10 Years Later: The Iraq War Changed Congress, Too
The 10th anniversary of the start of the Iraq War on Tuesday was a generally muted affair, reflecting the sustained national ambivalence about whether it merited the deaths of 4,488 Americans in uniform, the wounding of another 32,000 or the deficit spending that crested above $800 billion even before the last combat troops left 15 months ago.
That more than 100,000 Iraqi civilians have died — and that their country remains beset by sectarian tensions, terrorist bombings and political stalemate — helps account for the fact that the American public is split over whether the conflict was worth it: 46 percent said the war mostly achieved its aims, while 43 percent called it mainly a failure, according to a Pew Research Center poll from last weekend. That’s a statistical tie given the poll’s margin of error.
That the war has had a profound effect on the institution of Congress during the past decade is not up for dispute.

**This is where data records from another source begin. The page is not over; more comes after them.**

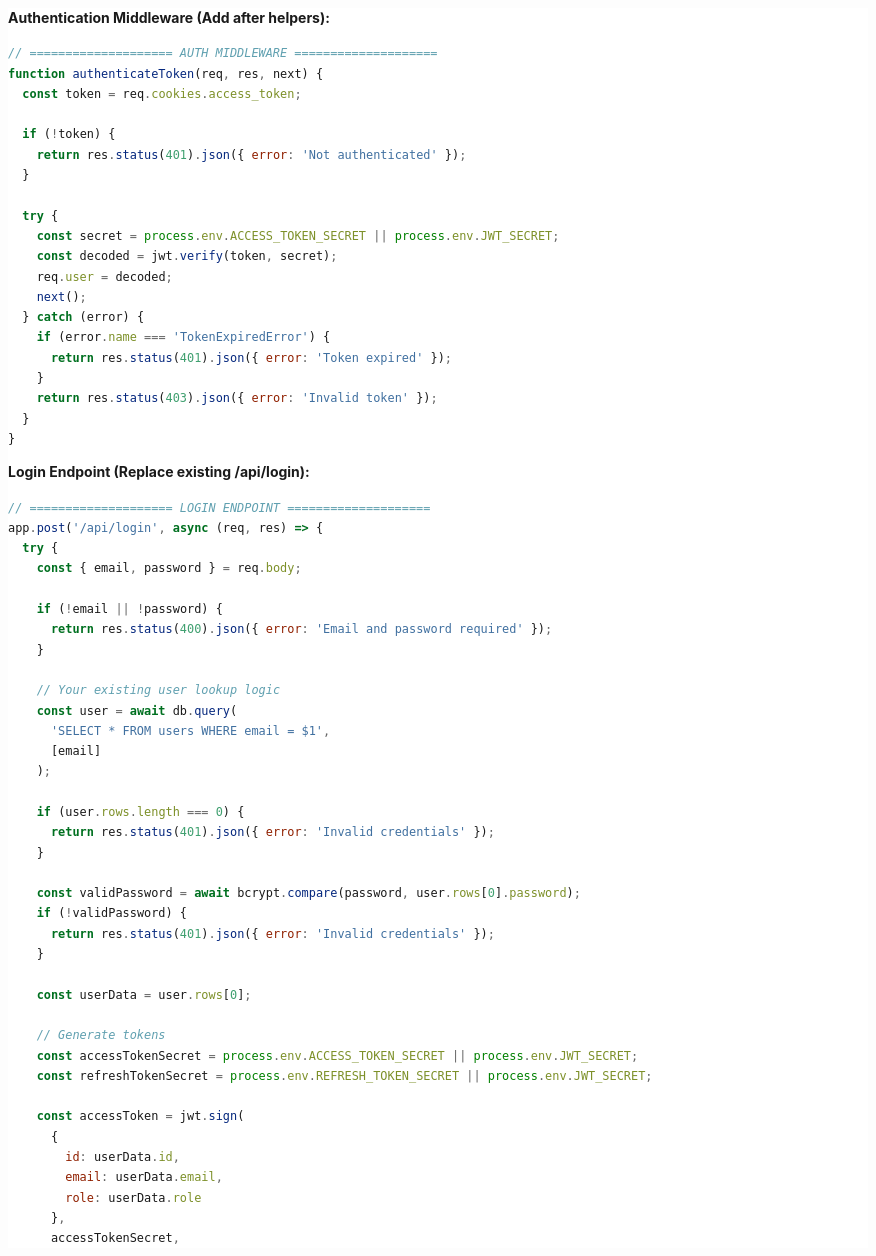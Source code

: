 **Authentication Middleware (Add after helpers):**

```javascript
// ==================== AUTH MIDDLEWARE ====================
function authenticateToken(req, res, next) {
  const token = req.cookies.access_token;
  
  if (!token) {
    return res.status(401).json({ error: 'Not authenticated' });
  }
  
  try {
    const secret = process.env.ACCESS_TOKEN_SECRET || process.env.JWT_SECRET;
    const decoded = jwt.verify(token, secret);
    req.user = decoded;
    next();
  } catch (error) {
    if (error.name === 'TokenExpiredError') {
      return res.status(401).json({ error: 'Token expired' });
    }
    return res.status(403).json({ error: 'Invalid token' });
  }
}
```

**Login Endpoint (Replace existing /api/login):**

```javascript
// ==================== LOGIN ENDPOINT ====================
app.post('/api/login', async (req, res) => {
  try {
    const { email, password } = req.body;
    
    if (!email || !password) {
      return res.status(400).json({ error: 'Email and password required' });
    }
    
    // Your existing user lookup logic
    const user = await db.query(
      'SELECT * FROM users WHERE email = $1',
      [email]
    );
    
    if (user.rows.length === 0) {
      return res.status(401).json({ error: 'Invalid credentials' });
    }
    
    const validPassword = await bcrypt.compare(password, user.rows[0].password);
    if (!validPassword) {
      return res.status(401).json({ error: 'Invalid credentials' });
    }
    
    const userData = user.rows[0];
    
    // Generate tokens
    const accessTokenSecret = process.env.ACCESS_TOKEN_SECRET || process.env.JWT_SECRET;
    const refreshTokenSecret = process.env.REFRESH_TOKEN_SECRET || process.env.JWT_SECRET;
    
    const accessToken = jwt.sign(
      { 
        id: userData.id,
        email: userData.email,
        role: userData.role 
      },
      accessTokenSecret,
```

The invasion was the last major military operation granted an explicit, advance stamp of approval by Congress, and the lopsided and bipartisan votes of October 2002 remain the only time lawmakers ever authorized a preemptive strike on a sovereign nation. Those realities — and the fact that the main rationale for the war was to rid Iraq of weapons of mass destruction that turned out not to exist — are at the core of the current congressional hesitance toward new military entanglements.
It’s a bipartisan phenomenon that has to do as much with the revival of Republican isolationism as with the continuing conflict aversion among Democrats.
Capitol Hill’s collective doubt about the omnipotence of the intelligence community, and its interest in spending more generously on veterans than on almost anything else in this time of austerity, are two other clear imprints the Iraq War has put on the congressional culture.
Those policy shifts are tougher to quantify than the hard fact about what the war has done to the voting population of the Capitol. Only 32 percent of the lawmakers who voted on the war are in office today, a reminder that elections generate as much turnover as the term limits movement had hoped for. And among the newcomers are 15 Iraq War vets, who now account for one in six of the military veterans in the House. (There are none, yet, in the Senate.)
The roster of lawmakers who remain from a decade ago offers a crisp reminder about how the war debate helped usher in the current era of intense partisanship and ideological polarization. Of the 215 House Republicans who voted “yes,” 13 are now senators, including four who took seats away from Democrats in the first election after the invasion of Baghdad.
But only one of the 81 Democrats who voted for the war has gone on to any other higher office: Rod Blagojevich, whose turn as Illinois governor didn’t end so well. The roster will likely grow this spring because both Edward J. Markey and Stephen F. Lynch, the leading candidates for the open Massachusetts Senate seat, voted for the war.
The clear take aways: Backing the Iraq War was, from the start, part of the ante for potential advancement in the GOP. But being for the war as a Democrat proved to be a coin-flip sort of risk. The most obvious examples: John Kerry’s “yes” vote went a long way to his securing the 2004 presidential nomination and keeping that election close to the end; Hillary Rodham Clinton’s “yes” vote was one of the main reasons she wasn’t the nominee in 2008; and Joseph R. Biden Jr.’s “yes” vote helped get him on the ticket that year.
Things are only a little more clear-cut at the next level. Only eight of the 23 senators who voted “no” remain, but six are Democratic committee chairman and another, Richard J. Durbin of Illinois, is the party’s whip. Less than a quarter of the House Democratic “yes” voters are still around, an attrition rate that points at the decade’s steady decline in the moderate ranks of that caucus.
But more than half of the 126 Democratic “no” lawmakers remain; while the group is packed with big city and racial minority lawmakers with totally safe seats, it also includes six who went on to help the party secure its Senate majority and replenish the stock of progressive voices there.
Each of those Democrats has a seat on either the Foreign Affairs, Armed Services, Veterans Affairs or Homeland Security committees; the same is true for 10 of the GOP senators who backed the Iraq campaign in the House. In other words, one legacy of the last war is a Congress infused with the partisans positioned to plan, execute and recover from any next war.